INSTRUCTIONS FOR THE TASK — Scan the entries that follow and copy out every line containing "Descripció".
:: RECORD EXCERPTS ::
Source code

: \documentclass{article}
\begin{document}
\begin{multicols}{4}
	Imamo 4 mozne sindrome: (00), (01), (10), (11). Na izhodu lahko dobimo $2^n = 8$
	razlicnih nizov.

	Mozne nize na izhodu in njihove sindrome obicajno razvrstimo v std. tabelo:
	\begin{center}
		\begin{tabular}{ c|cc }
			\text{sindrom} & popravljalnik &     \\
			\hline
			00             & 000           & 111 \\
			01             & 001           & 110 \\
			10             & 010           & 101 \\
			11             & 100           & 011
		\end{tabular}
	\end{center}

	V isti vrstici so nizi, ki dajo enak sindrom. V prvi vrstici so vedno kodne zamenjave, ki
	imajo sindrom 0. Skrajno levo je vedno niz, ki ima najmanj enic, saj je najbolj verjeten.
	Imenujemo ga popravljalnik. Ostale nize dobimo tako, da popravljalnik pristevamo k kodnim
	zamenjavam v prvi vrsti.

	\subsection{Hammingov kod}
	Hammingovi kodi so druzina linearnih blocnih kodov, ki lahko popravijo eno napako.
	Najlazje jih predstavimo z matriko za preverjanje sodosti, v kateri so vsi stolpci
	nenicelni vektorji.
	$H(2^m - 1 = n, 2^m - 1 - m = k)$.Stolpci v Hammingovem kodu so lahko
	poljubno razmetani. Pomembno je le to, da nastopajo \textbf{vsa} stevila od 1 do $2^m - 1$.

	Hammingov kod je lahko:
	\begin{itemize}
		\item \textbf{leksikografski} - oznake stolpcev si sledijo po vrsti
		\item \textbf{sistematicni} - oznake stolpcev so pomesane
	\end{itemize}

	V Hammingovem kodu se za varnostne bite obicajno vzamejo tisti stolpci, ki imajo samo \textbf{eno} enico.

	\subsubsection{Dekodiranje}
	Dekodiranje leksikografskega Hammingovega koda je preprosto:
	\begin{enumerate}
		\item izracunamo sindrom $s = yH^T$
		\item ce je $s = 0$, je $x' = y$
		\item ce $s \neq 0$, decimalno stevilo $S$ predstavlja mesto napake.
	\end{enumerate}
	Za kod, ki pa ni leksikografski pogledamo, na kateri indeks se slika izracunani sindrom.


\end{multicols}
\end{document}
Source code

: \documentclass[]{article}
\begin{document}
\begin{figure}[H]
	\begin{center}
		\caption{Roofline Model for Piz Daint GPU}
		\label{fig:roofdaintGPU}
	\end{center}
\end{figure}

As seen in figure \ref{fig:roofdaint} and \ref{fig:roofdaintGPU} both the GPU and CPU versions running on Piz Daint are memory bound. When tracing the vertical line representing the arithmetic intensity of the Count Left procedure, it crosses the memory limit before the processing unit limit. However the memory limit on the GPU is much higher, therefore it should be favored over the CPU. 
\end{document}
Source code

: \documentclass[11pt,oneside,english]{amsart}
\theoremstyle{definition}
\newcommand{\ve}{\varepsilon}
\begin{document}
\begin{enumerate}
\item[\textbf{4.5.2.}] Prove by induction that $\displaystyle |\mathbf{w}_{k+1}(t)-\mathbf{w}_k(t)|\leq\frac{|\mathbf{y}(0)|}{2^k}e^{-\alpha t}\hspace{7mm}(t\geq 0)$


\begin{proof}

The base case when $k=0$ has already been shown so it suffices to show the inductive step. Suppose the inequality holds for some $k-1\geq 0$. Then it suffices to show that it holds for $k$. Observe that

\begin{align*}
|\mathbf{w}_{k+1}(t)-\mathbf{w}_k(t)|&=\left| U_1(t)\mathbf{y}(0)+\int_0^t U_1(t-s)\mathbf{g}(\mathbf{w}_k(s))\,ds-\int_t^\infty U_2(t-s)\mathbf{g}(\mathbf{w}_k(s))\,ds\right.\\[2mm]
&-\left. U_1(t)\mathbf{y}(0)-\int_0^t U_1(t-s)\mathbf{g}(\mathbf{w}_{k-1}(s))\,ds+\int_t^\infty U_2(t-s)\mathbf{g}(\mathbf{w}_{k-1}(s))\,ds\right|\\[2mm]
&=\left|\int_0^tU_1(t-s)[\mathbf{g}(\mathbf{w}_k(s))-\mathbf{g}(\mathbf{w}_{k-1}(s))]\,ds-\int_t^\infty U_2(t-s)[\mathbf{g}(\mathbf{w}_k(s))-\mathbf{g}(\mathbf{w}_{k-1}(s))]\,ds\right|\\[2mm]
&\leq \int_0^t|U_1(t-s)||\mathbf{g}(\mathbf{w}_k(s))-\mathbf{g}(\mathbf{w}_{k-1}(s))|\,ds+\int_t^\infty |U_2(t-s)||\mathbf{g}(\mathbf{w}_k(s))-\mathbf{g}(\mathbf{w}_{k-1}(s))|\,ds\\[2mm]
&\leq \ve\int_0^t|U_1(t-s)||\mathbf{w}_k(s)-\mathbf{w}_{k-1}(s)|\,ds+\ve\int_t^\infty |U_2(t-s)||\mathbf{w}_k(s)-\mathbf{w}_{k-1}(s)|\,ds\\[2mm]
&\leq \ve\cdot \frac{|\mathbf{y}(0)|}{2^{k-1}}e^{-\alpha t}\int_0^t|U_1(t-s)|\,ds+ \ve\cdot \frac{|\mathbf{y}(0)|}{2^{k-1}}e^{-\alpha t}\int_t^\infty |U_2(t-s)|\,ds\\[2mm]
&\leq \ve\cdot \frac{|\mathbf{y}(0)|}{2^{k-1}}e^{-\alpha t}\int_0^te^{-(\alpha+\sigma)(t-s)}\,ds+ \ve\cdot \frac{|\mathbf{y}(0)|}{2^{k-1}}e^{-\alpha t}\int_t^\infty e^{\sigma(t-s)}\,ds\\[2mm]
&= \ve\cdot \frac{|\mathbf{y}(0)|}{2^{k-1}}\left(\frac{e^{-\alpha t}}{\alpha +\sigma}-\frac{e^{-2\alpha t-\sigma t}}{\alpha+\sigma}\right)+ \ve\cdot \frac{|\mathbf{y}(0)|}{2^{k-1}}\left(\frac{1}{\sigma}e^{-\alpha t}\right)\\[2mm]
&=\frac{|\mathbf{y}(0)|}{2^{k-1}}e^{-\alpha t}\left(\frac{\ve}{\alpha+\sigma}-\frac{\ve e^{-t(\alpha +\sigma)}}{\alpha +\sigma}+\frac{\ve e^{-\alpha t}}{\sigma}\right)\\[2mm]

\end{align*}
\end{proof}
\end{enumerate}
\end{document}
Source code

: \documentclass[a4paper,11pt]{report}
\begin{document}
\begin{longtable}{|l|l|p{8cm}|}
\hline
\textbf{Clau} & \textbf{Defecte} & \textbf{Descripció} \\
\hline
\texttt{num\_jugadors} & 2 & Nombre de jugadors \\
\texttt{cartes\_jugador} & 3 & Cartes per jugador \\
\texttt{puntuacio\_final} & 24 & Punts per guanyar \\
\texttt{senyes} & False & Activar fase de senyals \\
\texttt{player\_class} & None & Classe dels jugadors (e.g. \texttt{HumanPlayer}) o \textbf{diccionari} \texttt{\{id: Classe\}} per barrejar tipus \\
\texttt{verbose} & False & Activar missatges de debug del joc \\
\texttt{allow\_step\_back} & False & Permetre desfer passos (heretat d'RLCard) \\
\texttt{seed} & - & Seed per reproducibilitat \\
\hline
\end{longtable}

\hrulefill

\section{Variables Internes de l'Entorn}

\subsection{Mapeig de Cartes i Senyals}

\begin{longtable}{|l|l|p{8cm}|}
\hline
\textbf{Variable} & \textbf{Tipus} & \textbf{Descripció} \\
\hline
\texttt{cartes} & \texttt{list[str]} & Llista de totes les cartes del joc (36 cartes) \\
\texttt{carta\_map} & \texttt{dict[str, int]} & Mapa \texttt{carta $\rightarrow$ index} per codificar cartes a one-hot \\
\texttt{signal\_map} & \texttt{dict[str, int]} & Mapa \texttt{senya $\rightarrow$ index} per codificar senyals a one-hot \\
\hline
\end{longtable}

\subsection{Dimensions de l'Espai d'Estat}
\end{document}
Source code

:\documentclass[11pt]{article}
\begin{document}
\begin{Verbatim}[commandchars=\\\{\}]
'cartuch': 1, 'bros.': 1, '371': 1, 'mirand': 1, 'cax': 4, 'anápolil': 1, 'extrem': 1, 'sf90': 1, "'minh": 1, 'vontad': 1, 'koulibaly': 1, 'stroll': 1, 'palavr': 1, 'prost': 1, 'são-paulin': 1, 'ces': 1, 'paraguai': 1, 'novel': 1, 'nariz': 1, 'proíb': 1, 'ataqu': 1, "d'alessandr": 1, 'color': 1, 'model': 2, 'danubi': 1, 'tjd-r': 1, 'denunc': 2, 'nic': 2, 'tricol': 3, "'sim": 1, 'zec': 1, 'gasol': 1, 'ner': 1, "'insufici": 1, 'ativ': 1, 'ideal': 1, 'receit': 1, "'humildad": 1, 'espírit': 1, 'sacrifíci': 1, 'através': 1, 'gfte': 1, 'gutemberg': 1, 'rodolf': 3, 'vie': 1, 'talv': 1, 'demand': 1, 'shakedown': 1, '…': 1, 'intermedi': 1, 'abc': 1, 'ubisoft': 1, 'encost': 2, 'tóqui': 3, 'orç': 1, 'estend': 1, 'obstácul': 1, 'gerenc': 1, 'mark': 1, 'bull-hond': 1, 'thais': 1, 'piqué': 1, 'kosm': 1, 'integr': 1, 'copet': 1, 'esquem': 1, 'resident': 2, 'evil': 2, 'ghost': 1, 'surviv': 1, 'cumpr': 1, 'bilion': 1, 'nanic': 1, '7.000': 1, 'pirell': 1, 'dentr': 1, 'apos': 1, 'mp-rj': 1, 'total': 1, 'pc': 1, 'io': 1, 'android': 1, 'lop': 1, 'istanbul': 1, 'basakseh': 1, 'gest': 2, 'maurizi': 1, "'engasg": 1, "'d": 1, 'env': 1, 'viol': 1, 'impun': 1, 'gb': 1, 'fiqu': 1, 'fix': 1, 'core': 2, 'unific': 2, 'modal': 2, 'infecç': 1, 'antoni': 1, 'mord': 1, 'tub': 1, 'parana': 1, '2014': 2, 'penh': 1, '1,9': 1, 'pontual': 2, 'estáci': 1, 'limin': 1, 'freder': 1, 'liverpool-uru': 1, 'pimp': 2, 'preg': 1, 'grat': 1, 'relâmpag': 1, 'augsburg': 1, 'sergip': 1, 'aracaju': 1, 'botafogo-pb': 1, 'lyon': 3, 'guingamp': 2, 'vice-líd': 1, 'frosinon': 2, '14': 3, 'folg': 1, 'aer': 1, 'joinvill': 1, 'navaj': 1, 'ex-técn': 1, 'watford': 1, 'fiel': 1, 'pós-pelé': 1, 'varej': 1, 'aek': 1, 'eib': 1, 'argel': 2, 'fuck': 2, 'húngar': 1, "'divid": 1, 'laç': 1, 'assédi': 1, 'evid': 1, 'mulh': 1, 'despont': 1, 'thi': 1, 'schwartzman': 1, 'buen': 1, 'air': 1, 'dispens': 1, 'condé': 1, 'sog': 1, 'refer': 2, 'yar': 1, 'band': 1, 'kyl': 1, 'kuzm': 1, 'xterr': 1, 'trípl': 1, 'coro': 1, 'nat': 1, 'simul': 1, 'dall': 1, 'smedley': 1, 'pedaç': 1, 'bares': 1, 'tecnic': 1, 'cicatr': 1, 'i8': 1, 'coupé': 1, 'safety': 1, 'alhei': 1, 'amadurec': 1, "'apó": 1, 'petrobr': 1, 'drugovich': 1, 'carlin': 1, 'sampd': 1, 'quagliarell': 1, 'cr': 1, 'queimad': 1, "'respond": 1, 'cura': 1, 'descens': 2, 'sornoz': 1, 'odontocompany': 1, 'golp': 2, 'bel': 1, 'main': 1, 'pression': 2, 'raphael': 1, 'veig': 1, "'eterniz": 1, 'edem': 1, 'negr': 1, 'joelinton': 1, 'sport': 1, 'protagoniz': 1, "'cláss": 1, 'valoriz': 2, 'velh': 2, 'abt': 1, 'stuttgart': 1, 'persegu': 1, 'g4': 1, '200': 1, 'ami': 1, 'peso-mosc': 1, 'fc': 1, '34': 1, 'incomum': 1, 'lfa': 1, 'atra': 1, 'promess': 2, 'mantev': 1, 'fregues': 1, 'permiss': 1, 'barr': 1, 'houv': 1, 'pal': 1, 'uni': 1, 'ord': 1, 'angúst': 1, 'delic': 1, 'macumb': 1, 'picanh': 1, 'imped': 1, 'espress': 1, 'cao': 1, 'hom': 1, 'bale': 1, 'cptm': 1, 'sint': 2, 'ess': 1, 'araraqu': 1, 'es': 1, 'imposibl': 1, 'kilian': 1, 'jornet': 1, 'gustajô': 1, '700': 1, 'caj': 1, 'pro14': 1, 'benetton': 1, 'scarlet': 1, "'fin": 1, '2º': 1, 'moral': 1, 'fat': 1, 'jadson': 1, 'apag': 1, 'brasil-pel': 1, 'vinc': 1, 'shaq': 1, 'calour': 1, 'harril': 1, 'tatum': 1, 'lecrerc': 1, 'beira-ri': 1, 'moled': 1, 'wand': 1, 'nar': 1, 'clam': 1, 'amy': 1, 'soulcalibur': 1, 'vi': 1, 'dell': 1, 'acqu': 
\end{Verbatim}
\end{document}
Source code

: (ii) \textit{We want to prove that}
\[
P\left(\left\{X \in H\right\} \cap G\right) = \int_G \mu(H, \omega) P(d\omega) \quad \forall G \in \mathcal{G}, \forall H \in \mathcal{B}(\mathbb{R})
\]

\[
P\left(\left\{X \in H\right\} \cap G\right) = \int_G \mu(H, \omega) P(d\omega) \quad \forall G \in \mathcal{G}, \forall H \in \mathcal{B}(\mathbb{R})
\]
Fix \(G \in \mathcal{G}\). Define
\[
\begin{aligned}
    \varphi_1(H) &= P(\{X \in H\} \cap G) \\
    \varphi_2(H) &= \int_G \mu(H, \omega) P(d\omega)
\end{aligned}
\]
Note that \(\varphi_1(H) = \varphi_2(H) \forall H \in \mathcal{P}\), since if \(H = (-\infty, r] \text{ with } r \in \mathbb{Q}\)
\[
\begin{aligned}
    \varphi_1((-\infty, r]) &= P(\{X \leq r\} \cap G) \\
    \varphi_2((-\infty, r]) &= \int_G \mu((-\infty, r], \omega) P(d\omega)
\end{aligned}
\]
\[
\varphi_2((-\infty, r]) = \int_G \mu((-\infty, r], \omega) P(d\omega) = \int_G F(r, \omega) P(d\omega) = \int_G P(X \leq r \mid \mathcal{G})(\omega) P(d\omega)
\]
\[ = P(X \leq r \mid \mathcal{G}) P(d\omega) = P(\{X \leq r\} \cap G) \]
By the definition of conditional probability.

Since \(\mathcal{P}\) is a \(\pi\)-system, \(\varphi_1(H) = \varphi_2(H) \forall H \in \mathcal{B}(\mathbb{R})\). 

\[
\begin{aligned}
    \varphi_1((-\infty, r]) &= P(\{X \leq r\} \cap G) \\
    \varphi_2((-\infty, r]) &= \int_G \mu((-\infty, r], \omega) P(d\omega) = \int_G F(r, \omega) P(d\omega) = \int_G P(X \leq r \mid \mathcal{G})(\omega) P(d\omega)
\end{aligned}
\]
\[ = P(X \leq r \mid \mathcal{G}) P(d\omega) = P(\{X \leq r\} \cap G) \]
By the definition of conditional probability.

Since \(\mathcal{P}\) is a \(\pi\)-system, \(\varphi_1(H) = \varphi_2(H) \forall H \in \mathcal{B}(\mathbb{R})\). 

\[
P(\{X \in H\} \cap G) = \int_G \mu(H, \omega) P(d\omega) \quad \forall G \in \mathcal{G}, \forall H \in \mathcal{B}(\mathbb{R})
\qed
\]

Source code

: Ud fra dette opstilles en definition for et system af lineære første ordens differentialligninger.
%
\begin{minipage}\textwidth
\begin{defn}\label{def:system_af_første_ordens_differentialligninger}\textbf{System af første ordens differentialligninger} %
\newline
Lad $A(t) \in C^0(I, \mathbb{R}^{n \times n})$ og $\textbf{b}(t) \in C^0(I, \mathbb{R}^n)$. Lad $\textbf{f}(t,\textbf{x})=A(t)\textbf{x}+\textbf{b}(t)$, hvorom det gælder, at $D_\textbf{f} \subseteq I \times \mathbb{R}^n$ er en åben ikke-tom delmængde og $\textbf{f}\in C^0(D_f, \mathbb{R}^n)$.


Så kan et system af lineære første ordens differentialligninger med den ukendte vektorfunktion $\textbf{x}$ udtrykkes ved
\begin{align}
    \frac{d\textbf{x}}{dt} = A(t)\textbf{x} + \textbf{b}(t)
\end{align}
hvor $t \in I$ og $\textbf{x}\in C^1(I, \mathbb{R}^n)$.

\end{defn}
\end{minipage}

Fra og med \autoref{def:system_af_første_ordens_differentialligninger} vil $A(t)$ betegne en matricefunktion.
:::
SOLUTION —
\textbf{Clau} & \textbf{Defecte} & \textbf{Descripció} \\
\textbf{Variable} & \textbf{Tipus} & \textbf{Descripció} \\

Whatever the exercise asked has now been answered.